As stated in last week’s blogpost, I have started working on the UEFI helper script (aptly named UEFIHelper). The aim of this script is to assist with reverse engineering UEFI binaries. Similar projects exist for IDA Pro, including ida-efiutils, ida-efitools, and EFISwissKnife.

Background information

UEFI executables are either PE32(+) or TE binaries. The signature of the entry point function depends on the module type; some examples are PEI modules, DXE drivers, and UEFI applications. DXE drivers and standard UEFI applications use the following entry point function:

EFI_STATUS
_ModuleEntryPoint (
  IN EFI_HANDLE        ImageHandle,
  IN EFI_SYSTEM_TABLE  *SystemTable
  );

Other types of modules (such as PEI modules and PEI/DXE core modules) may have different parameters and return types for the entry point function. Nevertheless, we’ll focus on the standard entry point for now. ImageHandle is a firmware-allocated handle for the current EFI application. SystemTable is a pointer to the EFI_SYSTEM_TABLE structure, which in turn has pointers to other EFI tables (such as EFI_BOOT_SERVICES and EFI_RUNTIME_SERVICES). These tables provide data structures and function pointers for standard UEFI functionality, such as getting/setting NVRAM variables, locating/installing UEFI protocols, loading additional UEFI images, rebooting the system, etc.

UEFI’s extensibility is largely implemented through the use of protocols. Protocols are data structures used to enable communication between different UEFI modules, and can be identified by a GUID. A simplified example could be a a UEFI driver for a graphics card. It could support pre-boot graphics output by installing an implementation of the EFI_GRAPHICS_OUTPUT_PROTOCOL, which could then be located and used by other UEFI applications and drivers for graphics output.

UEFIHelper progress

MdePkg in EDK2 includes headers for core UEFI types and protocols. Given a parser configuration file, the C parser in Ghidra can be used to generate data type archives, which are used for storing type definitions in Ghidra. I used the MdePkg headers to generate UEFI data type archives for x86, x86_64, ARMv7, and ARMv8 (AArch64). UEFIHelper will automatically load the correct data type library for the current program’s architecture.

UEFIHelper will search for known GUIDs in the .data segment of the current UEFI program and apply the EFI_GUID type definition. UEFIHelper will also fix the entry point function signature to match the standard entry point for UEFI DXE drivers and applications.

UEFIHelper is a part of the ghidra-firmware-utils extension, and is available on GitHub as usual. I will continue to work on UEFIHelper during the next week.

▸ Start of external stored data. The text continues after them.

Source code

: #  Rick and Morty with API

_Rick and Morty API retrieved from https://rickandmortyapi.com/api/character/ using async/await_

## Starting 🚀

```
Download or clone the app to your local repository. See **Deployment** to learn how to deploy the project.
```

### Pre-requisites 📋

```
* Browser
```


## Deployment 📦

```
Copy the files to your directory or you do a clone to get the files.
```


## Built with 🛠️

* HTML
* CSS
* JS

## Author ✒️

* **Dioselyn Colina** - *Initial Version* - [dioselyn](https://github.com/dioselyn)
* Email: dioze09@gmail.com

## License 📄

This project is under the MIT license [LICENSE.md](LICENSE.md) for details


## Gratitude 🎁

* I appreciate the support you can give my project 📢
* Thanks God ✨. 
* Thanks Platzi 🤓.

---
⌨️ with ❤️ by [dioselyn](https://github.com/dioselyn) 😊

[GSoC] Ghidra firmware utilities, week 9

Last week, I finished up my work on the UEFI firmware volume FS loader. This was the last FS loader I planned on writing for this project, so now it’s time to work on writing additional binary loaders and helper scripts to assist with UEFI reverse engineering. During the past couple of days, I’ve been working on a loader for Terse Executable (TE) binaries.

For the most part, UEFI binaries are standard PE32(+) executables. Standard headers such as the DOS stub, COFF header, and image headers are present. In order to reduce the size of binaries required for UEFI Platform Initialization, the TE binary format was created. The TE header only includes the fields needed for execution, dropping unnecessary fields such as the DOS stub. TE binaries are otherwise similar to PE32 binaries. EDK2 has additional documentation regarding the TE header.

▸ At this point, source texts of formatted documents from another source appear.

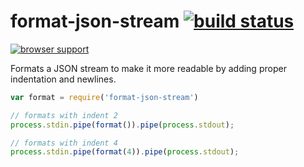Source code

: # format-json-stream [![build status](https://secure.travis-ci.org/thlorenz/format-json-stream.png)](http://travis-ci.org/thlorenz/format-json-stream)

[![browser support](https://ci.testling.com/thlorenz/format-json-stream.png)](https://ci.testling.com/thlorenz/format-json-stream)

Formats a JSON stream to make it more readable by adding proper indentation and newlines.

```js
var format = require('format-json-stream')

// formats with indent 2
process.stdin.pipe(format()).pipe(process.stdout);

// formats with indent 4
process.stdin.pipe(format(4)).pipe(process.stdout);
```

Like the existing PE32 binary loader, the TE binary loader defines the program sections and defines the entry point function. It can be used in conjunction with the UEFI firmware volume FS loader to import TE image sections for analysis.

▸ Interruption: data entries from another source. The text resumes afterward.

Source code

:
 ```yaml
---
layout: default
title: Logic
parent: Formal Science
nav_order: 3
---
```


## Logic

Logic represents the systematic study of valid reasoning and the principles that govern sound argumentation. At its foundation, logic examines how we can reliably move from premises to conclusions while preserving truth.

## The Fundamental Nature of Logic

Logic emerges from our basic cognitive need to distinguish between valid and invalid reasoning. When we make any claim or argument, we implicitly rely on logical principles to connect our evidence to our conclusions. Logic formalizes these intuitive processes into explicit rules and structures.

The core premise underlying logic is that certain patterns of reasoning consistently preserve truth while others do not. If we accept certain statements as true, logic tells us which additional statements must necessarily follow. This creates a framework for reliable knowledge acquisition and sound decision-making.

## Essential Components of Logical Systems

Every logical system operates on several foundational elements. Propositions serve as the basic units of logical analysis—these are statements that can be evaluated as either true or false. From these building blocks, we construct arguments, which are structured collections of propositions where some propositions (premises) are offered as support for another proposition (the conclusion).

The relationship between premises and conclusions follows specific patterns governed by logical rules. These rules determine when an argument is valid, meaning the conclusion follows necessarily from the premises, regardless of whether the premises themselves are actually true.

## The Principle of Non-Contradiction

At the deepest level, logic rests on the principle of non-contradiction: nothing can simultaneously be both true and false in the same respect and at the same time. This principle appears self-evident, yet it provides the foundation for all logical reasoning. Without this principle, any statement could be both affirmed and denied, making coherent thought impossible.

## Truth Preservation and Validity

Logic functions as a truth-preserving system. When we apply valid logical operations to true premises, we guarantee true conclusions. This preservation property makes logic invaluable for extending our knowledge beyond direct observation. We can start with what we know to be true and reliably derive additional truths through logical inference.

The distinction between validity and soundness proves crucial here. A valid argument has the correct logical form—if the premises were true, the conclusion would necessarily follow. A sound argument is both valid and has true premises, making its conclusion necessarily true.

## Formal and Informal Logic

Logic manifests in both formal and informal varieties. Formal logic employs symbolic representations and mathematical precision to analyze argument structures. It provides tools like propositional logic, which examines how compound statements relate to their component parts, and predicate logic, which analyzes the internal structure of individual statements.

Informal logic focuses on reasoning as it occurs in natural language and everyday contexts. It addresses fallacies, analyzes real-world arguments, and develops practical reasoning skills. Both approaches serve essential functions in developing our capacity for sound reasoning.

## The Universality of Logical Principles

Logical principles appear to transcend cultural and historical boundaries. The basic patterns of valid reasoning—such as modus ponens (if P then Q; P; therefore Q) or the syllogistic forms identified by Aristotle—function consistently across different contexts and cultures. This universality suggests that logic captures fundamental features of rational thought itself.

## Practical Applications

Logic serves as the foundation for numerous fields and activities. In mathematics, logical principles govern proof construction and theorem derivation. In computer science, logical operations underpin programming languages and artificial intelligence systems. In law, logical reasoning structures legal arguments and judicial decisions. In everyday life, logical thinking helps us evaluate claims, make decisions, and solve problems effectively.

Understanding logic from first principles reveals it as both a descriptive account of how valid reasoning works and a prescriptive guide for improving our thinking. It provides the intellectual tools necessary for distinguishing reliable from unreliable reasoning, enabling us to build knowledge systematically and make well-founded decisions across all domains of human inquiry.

The TE binary loader is included in the latest commit in ghidra-firmware-utils. As always, feel free to submit an issue report if you encounter any problems with it.

Plans for this week

I have started working on the UEFI helper script. This script aims to assist with UEFI reverse engineering by loading UEFI type definitions, defining GUIDs, and fixing the entry point.

[GSoC] Ghidra firmware utilities, weeks 6-8

Hello everyone. It’s been a few weeks since I’ve written my last blog post, and during that time I’ve been working on the FS loader for UEFI firmware images. This FS loader aims to implement functionality similar to UEFITool in Ghidra.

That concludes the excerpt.